- Task details
In the entries below, find the line with "- Décret n°79-1040" and the line with "OF NON-INFRINGEMENT, MERCHANTABILITY, AND". Print those two and everything between them exactly, and nothing else.
# # # #
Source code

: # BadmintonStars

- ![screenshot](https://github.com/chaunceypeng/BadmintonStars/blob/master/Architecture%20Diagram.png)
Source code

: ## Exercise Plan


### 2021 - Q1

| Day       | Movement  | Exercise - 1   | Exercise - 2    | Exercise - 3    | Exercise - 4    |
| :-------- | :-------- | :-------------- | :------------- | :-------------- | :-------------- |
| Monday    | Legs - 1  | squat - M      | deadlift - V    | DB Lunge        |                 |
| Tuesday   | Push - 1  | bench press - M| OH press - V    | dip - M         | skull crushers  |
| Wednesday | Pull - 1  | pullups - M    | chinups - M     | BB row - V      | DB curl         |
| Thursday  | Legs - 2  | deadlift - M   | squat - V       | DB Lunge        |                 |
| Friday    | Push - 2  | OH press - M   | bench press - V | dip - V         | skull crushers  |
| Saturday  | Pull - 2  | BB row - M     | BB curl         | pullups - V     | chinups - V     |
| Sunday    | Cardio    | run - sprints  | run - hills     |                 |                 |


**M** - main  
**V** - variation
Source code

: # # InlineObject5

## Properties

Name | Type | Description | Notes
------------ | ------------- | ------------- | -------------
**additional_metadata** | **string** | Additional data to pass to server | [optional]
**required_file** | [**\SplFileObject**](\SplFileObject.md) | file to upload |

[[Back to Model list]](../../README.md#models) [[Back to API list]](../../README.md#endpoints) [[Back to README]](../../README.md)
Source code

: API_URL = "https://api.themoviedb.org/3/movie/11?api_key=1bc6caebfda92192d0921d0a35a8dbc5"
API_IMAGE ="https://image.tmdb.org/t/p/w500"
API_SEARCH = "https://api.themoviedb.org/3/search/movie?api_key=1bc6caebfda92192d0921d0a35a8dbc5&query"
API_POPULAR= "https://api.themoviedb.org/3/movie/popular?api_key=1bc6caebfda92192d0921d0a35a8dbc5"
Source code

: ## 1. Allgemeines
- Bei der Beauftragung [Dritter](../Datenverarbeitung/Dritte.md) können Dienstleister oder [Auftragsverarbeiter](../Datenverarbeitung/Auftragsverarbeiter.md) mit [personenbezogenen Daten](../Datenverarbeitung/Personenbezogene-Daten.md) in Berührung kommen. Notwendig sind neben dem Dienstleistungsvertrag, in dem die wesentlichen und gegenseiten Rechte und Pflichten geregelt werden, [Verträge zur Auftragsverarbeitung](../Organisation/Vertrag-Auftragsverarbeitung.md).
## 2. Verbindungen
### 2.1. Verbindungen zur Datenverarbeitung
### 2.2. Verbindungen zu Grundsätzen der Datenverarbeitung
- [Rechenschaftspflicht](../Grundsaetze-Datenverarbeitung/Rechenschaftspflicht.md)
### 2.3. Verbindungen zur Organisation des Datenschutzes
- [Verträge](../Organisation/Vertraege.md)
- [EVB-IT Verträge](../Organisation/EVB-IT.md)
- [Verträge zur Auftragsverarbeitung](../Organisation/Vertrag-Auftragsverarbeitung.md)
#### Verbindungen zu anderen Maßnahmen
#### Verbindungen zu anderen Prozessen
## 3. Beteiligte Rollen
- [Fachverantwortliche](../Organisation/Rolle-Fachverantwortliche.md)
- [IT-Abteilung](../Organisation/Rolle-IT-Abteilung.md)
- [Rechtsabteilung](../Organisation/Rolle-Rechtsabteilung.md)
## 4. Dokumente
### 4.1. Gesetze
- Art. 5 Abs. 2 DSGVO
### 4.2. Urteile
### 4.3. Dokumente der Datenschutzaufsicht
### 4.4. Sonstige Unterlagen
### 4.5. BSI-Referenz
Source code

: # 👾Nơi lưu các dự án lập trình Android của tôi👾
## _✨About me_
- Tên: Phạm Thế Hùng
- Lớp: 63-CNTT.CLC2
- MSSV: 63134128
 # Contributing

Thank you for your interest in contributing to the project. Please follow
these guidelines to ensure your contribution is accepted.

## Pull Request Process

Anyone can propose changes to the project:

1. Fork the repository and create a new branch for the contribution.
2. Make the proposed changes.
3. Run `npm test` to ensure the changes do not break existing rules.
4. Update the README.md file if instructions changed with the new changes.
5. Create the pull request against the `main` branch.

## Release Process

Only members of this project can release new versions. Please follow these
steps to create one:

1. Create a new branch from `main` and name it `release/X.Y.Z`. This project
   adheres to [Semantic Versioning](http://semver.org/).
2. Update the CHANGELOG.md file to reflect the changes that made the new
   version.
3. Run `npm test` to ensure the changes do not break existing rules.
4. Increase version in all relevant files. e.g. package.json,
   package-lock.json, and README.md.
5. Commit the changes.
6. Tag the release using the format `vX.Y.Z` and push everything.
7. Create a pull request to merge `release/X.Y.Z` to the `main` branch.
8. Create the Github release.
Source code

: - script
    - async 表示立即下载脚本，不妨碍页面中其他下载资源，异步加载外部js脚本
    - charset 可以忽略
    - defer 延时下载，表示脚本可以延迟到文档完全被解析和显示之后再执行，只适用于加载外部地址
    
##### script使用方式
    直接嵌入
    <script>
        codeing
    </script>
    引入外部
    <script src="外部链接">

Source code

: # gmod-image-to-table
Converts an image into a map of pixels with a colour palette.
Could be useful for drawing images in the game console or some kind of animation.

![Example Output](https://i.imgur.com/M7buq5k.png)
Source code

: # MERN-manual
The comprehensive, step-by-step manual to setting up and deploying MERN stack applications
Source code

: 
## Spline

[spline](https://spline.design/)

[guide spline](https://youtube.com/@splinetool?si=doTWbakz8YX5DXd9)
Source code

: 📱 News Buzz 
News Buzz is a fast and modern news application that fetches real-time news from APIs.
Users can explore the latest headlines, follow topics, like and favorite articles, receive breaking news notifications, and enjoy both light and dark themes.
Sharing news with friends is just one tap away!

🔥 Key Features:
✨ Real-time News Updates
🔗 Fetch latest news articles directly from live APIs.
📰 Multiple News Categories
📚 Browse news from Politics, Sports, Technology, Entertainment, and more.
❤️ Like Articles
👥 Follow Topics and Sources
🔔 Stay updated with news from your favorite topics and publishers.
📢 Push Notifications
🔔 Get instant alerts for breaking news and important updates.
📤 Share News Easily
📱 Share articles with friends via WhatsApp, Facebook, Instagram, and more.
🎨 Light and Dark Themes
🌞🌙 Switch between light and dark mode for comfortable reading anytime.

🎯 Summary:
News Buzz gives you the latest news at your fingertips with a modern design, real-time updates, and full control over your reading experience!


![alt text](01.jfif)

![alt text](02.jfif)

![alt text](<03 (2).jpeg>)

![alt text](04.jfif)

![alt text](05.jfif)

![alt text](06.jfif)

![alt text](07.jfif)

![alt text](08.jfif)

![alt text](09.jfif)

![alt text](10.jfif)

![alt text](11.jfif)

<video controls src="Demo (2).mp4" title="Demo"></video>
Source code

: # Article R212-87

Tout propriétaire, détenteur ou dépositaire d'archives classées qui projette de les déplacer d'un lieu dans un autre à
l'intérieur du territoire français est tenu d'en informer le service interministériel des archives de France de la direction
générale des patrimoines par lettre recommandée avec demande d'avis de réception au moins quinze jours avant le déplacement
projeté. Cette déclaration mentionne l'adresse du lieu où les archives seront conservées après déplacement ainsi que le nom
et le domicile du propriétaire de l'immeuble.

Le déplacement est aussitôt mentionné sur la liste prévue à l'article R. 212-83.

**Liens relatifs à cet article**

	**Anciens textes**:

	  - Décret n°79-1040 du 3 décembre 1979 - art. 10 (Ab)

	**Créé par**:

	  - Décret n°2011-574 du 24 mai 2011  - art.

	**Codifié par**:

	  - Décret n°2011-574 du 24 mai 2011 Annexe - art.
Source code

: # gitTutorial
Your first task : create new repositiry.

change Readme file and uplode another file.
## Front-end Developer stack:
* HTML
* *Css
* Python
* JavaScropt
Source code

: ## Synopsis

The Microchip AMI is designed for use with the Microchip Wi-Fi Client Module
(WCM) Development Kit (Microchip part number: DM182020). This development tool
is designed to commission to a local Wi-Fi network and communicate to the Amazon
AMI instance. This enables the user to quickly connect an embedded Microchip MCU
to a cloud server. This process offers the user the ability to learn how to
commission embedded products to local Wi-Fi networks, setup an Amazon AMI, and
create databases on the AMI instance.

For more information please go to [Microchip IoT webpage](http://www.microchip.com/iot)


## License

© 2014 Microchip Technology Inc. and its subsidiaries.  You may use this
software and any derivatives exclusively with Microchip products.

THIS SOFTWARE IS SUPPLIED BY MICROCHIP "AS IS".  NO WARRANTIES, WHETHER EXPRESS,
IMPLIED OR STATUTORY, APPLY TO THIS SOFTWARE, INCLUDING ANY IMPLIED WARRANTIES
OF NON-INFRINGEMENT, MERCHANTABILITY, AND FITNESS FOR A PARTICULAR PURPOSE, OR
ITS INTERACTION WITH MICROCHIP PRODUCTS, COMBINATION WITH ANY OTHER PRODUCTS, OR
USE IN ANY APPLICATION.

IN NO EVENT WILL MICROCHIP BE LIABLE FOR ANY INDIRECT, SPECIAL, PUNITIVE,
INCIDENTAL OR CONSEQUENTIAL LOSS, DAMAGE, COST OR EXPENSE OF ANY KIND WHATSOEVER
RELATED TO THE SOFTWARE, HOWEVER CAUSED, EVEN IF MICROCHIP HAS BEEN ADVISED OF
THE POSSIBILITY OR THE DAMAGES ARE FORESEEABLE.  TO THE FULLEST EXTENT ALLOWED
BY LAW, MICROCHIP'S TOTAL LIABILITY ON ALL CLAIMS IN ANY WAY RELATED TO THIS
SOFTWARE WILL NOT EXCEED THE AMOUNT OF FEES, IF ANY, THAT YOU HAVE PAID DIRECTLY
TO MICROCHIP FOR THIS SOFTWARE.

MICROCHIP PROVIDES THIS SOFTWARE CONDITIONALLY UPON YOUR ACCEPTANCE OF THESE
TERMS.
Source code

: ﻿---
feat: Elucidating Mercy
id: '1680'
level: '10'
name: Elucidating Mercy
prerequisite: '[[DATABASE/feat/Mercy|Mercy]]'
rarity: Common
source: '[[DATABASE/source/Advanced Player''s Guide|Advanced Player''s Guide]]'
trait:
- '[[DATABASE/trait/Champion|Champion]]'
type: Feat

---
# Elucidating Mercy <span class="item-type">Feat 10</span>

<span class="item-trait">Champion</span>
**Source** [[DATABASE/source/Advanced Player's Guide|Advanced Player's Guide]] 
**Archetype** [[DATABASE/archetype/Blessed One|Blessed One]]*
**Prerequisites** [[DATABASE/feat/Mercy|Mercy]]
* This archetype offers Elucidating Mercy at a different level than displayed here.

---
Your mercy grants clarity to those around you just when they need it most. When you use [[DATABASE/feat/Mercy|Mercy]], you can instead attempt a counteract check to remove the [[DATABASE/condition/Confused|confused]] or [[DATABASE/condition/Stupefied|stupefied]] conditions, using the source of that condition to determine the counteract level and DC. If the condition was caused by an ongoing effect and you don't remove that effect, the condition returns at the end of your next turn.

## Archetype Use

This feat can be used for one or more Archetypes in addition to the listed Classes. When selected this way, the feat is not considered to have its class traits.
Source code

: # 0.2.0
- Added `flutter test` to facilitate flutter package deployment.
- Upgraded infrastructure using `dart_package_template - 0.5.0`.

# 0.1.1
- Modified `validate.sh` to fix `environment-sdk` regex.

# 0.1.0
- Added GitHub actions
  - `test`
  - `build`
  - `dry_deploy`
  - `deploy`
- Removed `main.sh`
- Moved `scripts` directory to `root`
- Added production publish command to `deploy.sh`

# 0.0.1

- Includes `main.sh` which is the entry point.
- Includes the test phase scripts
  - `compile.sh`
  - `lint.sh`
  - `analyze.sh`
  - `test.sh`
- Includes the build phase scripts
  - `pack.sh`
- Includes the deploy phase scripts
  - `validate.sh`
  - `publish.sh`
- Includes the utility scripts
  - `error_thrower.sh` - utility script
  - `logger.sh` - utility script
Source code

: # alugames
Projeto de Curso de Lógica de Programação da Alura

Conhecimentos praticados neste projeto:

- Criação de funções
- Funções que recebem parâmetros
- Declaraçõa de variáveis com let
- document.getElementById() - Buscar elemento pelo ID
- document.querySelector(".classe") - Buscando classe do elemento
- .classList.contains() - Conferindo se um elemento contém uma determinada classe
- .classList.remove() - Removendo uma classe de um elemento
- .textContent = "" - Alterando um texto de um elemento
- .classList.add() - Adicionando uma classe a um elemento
# # # #
- Task output
	  - Décret n°79-1040 du 3 décembre 1979 - art. 10 (Ab)

	**Créé par**:

	  - Décret n°2011-574 du 24 mai 2011  - art.

	**Codifié par**:

	  - Décret n°2011-574 du 24 mai 2011 Annexe - art.
Source code

: # gitTutorial
Your first task : create new repositiry.

change Readme file and uplode another file.
## Front-end Developer stack:
* HTML
* *Css
* Python
* JavaScropt
Source code

: ## Synopsis

The Microchip AMI is designed for use with the Microchip Wi-Fi Client Module
(WCM) Development Kit (Microchip part number: DM182020). This development tool
is designed to commission to a local Wi-Fi network and communicate to the Amazon
AMI instance. This enables the user to quickly connect an embedded Microchip MCU
to a cloud server. This process offers the user the ability to learn how to
commission embedded products to local Wi-Fi networks, setup an Amazon AMI, and
create databases on the AMI instance.

For more information please go to [Microchip IoT webpage](http://www.microchip.com/iot)


## License

© 2014 Microchip Technology Inc. and its subsidiaries.  You may use this
software and any derivatives exclusively with Microchip products.

THIS SOFTWARE IS SUPPLIED BY MICROCHIP "AS IS".  NO WARRANTIES, WHETHER EXPRESS,
IMPLIED OR STATUTORY, APPLY TO THIS SOFTWARE, INCLUDING ANY IMPLIED WARRANTIES
OF NON-INFRINGEMENT, MERCHANTABILITY, AND FITNESS FOR A PARTICULAR PURPOSE, OR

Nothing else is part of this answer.